WHAT TO DO:
Copy out the entries word for word, leaving images aside.

RECORDS FOR PROCESSING:
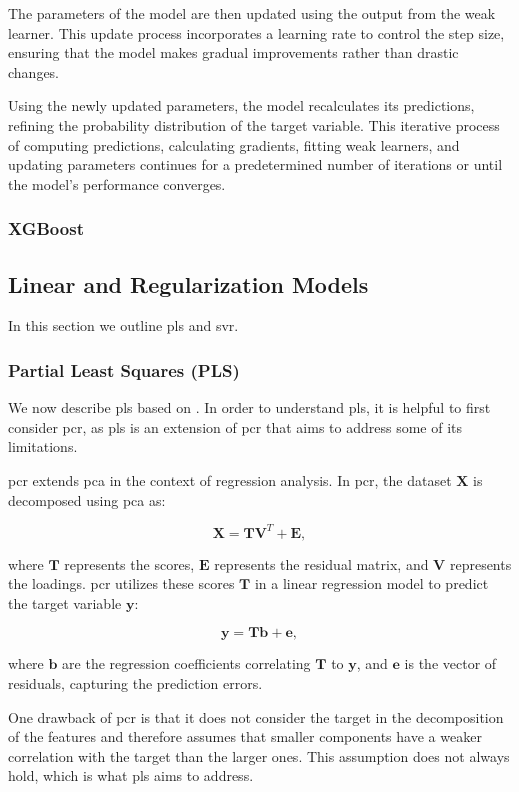 The parameters of the model are then updated using the output from the weak learner.
This update process incorporates a learning rate to control the step size, ensuring that the model makes gradual improvements rather than drastic changes.

Using the newly updated parameters, the model recalculates its predictions, refining the probability distribution of the target variable.
This iterative process of computing predictions, calculating gradients, fitting weak learners, and updating parameters continues for a predetermined number of iterations or until the model's performance converges.

\subsubsection{XGBoost}

\subsection{Linear and Regularization Models}
In this section we outline \gls{pls} and \gls{svr}.
\subsubsection{Partial Least Squares (PLS)}
We now describe \gls{pls} based on \citet{James2023AnIS}.
In order to understand \gls{pls}, it is helpful to first consider \gls{pcr}, as \gls{pls} is an extension of \gls{pcr} that aims to address some of its limitations.

\gls{pcr} extends \gls{pca} in the context of regression analysis.
In \gls{pcr}, the dataset $\mathbf{X}$ is decomposed using \gls{pca} as:

$$
\mathbf{X} = \mathbf{TV}^T + \mathbf{E},
$$

where $\mathbf{T}$ represents the scores, $\mathbf{E}$ represents the residual matrix, and $\mathbf{V}$ represents the loadings.
\gls{pcr} utilizes these scores $\mathbf{T}$ in a linear regression model to predict the target variable $\mathbf{y}$:

$$
\mathbf{y} = \mathbf{Tb} + \mathbf{e},
$$

where $\mathbf{b}$ are the regression coefficients correlating $\mathbf{T}$ to $\mathbf{y}$, and $\mathbf{e}$ is the vector of residuals, capturing the prediction errors.

One drawback of \gls{pcr} is that it does not consider the target in the decomposition of the features and therefore assumes that smaller components have a weaker correlation with the target than the larger ones.
This assumption does not always hold, which is what \gls{pls} aims to address.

SOLVED PROBLEM:
 The parameters of the model are then updated using the output from the weak learner.
This update process incorporates a learning rate to control the step size, ensuring that the model makes gradual improvements rather than drastic changes.

Using the newly updated parameters, the model recalculates its predictions, refining the probability distribution of the target variable.
This iterative process of computing predictions, calculating gradients, fitting weak learners, and updating parameters continues for a predetermined number of iterations or until the model's performance converges.

\subsubsection{XGBoost}

\subsection{Linear and Regularization Models}
In this section we outline \gls{pls} and \gls{svr}.
\subsubsection{Partial Least Squares (PLS)}
We now describe \gls{pls} based on \citet{James2023AnIS}.
In order to understand \gls{pls}, it is helpful to first consider \gls{pcr}, as \gls{pls} is an extension of \gls{pcr} that aims to address some of its limitations.

\gls{pcr} extends \gls{pca} in the context of regression analysis.
In \gls{pcr}, the dataset $\mathbf{X}$ is decomposed using \gls{pca} as:

$$
\mathbf{X} = \mathbf{TV}^T + \mathbf{E},
$$

where $\mathbf{T}$ represents the scores, $\mathbf{E}$ represents the residual matrix, and $\mathbf{V}$ represents the loadings.
\gls{pcr} utilizes these scores $\mathbf{T}$ in a linear regression model to predict the target variable $\mathbf{y}$:

$$
\mathbf{y} = \mathbf{Tb} + \mathbf{e},
$$

where $\mathbf{b}$ are the regression coefficients correlating $\mathbf{T}$ to $\mathbf{y}$, and $\mathbf{e}$ is the vector of residuals, capturing the prediction errors.

One drawback of \gls{pcr} is that it does not consider the target in the decomposition of the features and therefore assumes that smaller components have a weaker correlation with the target than the larger ones.
This assumption does not always hold, which is what \gls{pls} aims to address.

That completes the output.